In my last post we explored how anger, so vilified in our culture as a ‘negative’ emotion, actually plays a vital role in helping to protect us. Healthy anger rises up when we experience some kind of hurt, abuse or manipulation. It impels us either to set a new boundary or to restore and reinforce an existing boundary, agreement or commitment that has been violated. To set a boundary is to outline what is, and is not, okay for our wellbeing. It often manifests as the ability to say “no” or “stop” when someone is hurting or manipulating us either physically, emotionally, psychologically or spiritually. Sometimes boundary setting involves removing ourselves from the situation. The balanced expression of anger gives us just enough impetus, energy and courage to say ‘no’ or state what we need with a strength that is proportional to the situation.
But don’t boundaries just separate us?
Many of us value teachings that point to our Oneness and ask us to see ourselves, not as separate individuals, but to experience the common heart, to abide in unity. So don’t boundaries just reinforce a sense of ego-identity?

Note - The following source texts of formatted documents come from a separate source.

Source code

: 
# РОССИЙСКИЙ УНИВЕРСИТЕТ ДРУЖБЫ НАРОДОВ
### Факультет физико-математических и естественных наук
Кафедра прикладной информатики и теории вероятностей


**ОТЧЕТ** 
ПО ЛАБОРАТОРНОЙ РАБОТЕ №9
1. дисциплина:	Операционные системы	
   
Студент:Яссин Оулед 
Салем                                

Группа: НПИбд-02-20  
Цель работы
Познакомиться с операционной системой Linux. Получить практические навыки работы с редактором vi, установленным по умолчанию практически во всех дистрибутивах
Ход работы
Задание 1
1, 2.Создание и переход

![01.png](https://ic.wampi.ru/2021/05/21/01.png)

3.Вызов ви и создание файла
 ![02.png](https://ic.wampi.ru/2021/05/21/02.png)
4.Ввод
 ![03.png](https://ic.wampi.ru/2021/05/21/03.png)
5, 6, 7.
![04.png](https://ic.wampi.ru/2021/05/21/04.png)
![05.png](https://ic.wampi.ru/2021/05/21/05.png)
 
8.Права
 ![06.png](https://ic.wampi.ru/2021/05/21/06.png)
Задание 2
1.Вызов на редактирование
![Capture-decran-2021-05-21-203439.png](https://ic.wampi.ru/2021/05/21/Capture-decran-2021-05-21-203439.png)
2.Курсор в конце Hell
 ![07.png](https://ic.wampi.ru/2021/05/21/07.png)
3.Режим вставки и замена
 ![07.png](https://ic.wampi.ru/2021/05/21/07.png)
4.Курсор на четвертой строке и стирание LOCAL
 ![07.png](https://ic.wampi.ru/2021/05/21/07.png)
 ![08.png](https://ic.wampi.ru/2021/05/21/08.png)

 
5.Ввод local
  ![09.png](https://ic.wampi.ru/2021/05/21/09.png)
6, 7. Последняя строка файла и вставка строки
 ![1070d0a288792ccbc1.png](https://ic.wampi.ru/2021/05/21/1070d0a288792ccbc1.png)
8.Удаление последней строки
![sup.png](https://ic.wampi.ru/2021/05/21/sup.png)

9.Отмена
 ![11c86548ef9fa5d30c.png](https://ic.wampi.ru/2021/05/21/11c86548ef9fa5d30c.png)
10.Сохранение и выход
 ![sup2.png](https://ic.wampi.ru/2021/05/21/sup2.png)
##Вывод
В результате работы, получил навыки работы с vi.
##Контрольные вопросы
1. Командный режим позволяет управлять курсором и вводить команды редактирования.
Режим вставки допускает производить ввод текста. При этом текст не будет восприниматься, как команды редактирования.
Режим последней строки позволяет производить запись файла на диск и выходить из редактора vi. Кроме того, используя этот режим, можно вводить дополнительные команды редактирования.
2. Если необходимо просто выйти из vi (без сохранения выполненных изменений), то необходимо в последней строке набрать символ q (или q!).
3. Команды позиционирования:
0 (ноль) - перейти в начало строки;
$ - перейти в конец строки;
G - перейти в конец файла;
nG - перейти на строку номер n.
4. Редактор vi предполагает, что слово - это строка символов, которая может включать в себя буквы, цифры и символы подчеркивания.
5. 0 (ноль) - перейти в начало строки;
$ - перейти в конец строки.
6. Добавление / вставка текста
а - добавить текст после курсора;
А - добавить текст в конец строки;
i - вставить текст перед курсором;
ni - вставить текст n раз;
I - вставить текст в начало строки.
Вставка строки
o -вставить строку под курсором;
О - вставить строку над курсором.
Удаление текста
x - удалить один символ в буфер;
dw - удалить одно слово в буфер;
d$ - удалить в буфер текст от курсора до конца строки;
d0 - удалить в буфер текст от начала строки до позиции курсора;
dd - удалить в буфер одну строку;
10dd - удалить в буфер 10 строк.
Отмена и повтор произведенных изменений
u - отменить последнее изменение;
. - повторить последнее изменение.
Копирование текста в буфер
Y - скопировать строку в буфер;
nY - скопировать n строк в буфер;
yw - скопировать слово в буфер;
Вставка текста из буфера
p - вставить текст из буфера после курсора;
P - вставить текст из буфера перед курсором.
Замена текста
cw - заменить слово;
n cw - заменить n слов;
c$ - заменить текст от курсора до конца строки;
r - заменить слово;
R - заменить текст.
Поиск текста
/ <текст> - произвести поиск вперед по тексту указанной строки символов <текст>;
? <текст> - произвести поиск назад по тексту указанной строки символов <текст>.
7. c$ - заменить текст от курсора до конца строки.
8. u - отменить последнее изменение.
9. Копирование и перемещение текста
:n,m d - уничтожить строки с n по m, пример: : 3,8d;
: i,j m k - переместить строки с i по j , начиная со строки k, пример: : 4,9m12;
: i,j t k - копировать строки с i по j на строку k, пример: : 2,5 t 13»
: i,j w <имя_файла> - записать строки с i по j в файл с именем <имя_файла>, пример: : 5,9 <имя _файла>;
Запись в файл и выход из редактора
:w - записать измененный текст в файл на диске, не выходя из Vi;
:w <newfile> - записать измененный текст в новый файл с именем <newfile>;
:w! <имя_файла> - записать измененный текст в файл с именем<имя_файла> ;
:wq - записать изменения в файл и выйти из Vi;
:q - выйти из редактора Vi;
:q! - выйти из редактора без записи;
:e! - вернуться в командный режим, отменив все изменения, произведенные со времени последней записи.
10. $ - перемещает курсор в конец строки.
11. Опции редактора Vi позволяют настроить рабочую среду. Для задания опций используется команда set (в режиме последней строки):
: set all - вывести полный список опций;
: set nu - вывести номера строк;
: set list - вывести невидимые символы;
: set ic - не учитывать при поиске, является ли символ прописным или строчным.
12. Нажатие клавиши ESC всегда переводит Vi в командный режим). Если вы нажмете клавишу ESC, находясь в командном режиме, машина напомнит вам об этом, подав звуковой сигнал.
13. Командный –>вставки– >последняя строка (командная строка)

A helpful way to relate to healthy boundaries is as a form of good stewardship. This organism of ours — including our body, mind, emotions and spirit —comes to us as a gift from nature, from the Divine, however you relate to that. It’s the vehicle we’ve been given to experience the sacred, within ourselves and within the living world around us. It is a temple that has been entrusted to us so that we can live this life of learning and offering. Good boundaries go beyond “me” and “mine”. Maintaining healthy boundaries is simply good stewardship of the sacred gift we’ve been given.
While it is wonderful to have the natural impulse to appreciate another’s pain and to reach out to support, we tend to base our identity and value on our ability to do that.
It can sometimes be challenging for those on a spiritual path to practice good boundary setting. We may be reluctant to set boundaries as we attempt to follow a spiritual teaching or belief about unity, or compassion, or to practice obedience to a teacher. It can be very difficult to discern between the necessity of the ego to surrender in order to experience the Divine, whilst not allowing ourselves to be taken advantage of in the name of spirituality. This asks us to explore the source of the anger to see if there is some real abuse going on or if it is the ego-mind that is objecting to being challenged.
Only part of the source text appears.